Spending on risk management solutions continues to be on the rise as buy-side institutions are increasing their risk coverage and are moving toward new functionality in vendor supplied solutions. Recent research conducted by The TowerGroup and InvesTech Consulting Group shows that risk spending will increase over the next five years as buy-side firms seek out an increasing number of risk systems.
"Risk management has been a key issue or initiative for a lot of the big institutional investors on the buy-side," says Bruce Vollert, principal and co-founder of InvesTech. He explains that the market for risk management is going to continue to expand, with the buy-side accounting for an increasing number of sales.
The TowerGroup report estimates that enterprise risk management spending will experience a 16% overall growth rate during the next five years. "The growth is going to be pretty fast overall, with an increasing proportion of that directed toward vendor supplied solutions," says Richard Roby, director of research at The TowerGroup. Volatile market conditions and abnormal market behavior in 1998, particularly in Southeast Asia and when the Russian ruble collapsed, have opened the door for greater accuracy and functionality in risk analysis, Roby explains.
Vollert notes that vendors are catering more to the needs of the buy side with new functionality for management and analysis of broader asset classes. "For buy-side institution, it comes down to their risk return trade-off, and as the portfolios become more complex, there are a variety of factors they have to monitor to really get a handle on risk," says Vollert.

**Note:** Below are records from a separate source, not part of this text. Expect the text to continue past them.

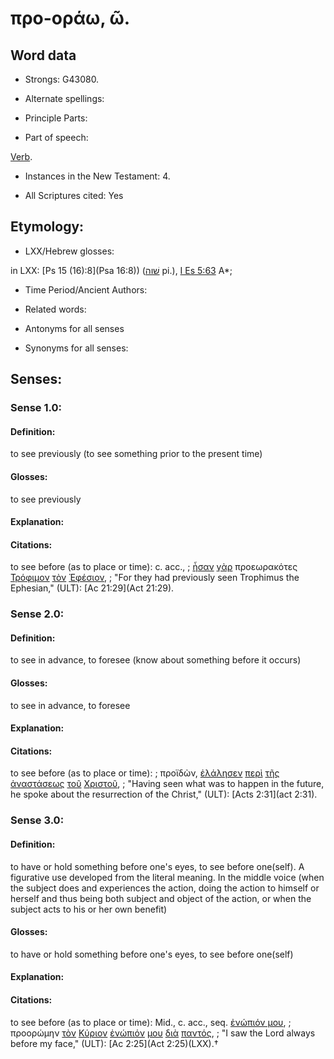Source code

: # προ-οράω, ῶ.

<!-- Status: S2=NeedsReview -->
<!-- Lexica used for edits: BDAG, FFM, LN, A-S -->

## Word data

* Strongs: G43080.

* Alternate spellings:



* Principle Parts: 


* Part of speech: 

[Verb](http://ugg.readthedocs.io/en/latest/verb.html).

* Instances in the New Testament: 4.

* All Scriptures cited: Yes

## Etymology: 


* LXX/Hebrew glosses: 

in LXX: [Ps 15 (16):8](Psa 16:8)) ([שׁוה](//en-uhl/H7737) pi.), [I Es 5:63](1Esd.5.63) A*;

* Time Period/Ancient Authors: 


* Related words: 

* Antonyms for all senses

* Synonyms for all senses: 


## Senses: 


### Sense  1.0: 

#### Definition: 

to see previously (to see something prior to the present time)

#### Glosses: 

to see previously 

#### Explanation: 


#### Citations: 

to see before (as to place or time): c. acc., 
; [ἦσαν](../G15100/01.md) [γὰρ](../G10630/01.md) προεωρακότες [Τρόφιμον](../G51610/01.md) [τὸν](../G35880/01.md) [Ἐφέσιον](../G21800/01.md),
; "For they had previously seen Trophimus the Ephesian," (ULT):
[Ac 21:29](Act 21:29).

### Sense  2.0: 

#### Definition: 

to see in advance, to foresee (know about something before it occurs)

#### Glosses: 

to see in advance, to foresee

#### Explanation: 


#### Citations:

to see before (as to place or time): 
; προϊδὼν, [ἐλάλησεν](../G29800/01.md) [περὶ](../G40120/01.md) [τῆς](../G35880/01.md) [ἀναστάσεως](../G03860/01.md) [τοῦ](../G35880/01.md) [Χριστοῦ](../G11610/01.md),
; "Having seen what was to happen in the future, he spoke about the resurrection of the Christ," (ULT):
[Acts 2:31](act 2:31).

### Sense  3.0: 

#### Definition: 

to have or hold something before one's eyes, to see before one(self).  A figurative use developed from the literal meaning.  In the middle voice (when the subject does and experiences the action, doing the action to himself or herself and thus being both subject and object of the action, or when the subject acts to his or her own benefit)

#### Glosses: 

to have or hold something before one's eyes, to see before one(self)

#### Explanation: 


#### Citations:

to see before (as to place or time): Mid., c. acc., seq. [ἐνώπιόν μου](), 
; προορώμην [τὸν](../G35880/01.md) [Κύριον](../G29620/01.md) [ἐνώπιόν](../G17990/01.md) [μου](../G14730/01.md) [διὰ](../G12230/01.md) [παντός](../G39560/01.md), 
; "I saw the Lord always before my face," (ULT):
[Ac 2:25](Act 2:25)(LXX).†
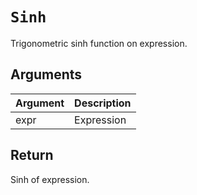 # `Sinh`

Trigonometric sinh function on expression.

## Arguments

| Argument | Description |
| -------- | ----------- |
| expr     | Expression  |

## Return

Sinh of expression.
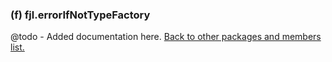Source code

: ### (f) fjl.errorIfNotTypeFactory
@todo - Added documentation here.
[Back to other packages and members list.](#other-packages-and-members)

Roby agrees, adding that the increased reliance on vendor solutions also derives from the responsibility placed on institution's shoulders to ensure Y2k compliance. If the systems are vendor-supplied, the institutions would have "potentially removed a lot of headache," dealing with Y2k compliance, says Roby.
The focus of these systems is shifting from stand-alone market risk analysis to integrated solutions addressing credit, liquidity and operational risk as well. "What's driving the vendors now and will be driving them over the next few years is the need to be able to quantify and integrate credit risk and market risk," notes Roby. "You can't measure market risk in a vacuum any more, you have to be able to get a handle on what your exposure would be when markets exhibit extraordinary behavior."
In terms of dollars amounts allocated to enterprise risk spending through 2005, the TowerGroup estimates an increase from $1,460 million to $3,555 million. Of the total IT budget amounts, spending on external vendor solutions is estimated to rise from $620 million in 1999 to $2,365 million in 2005.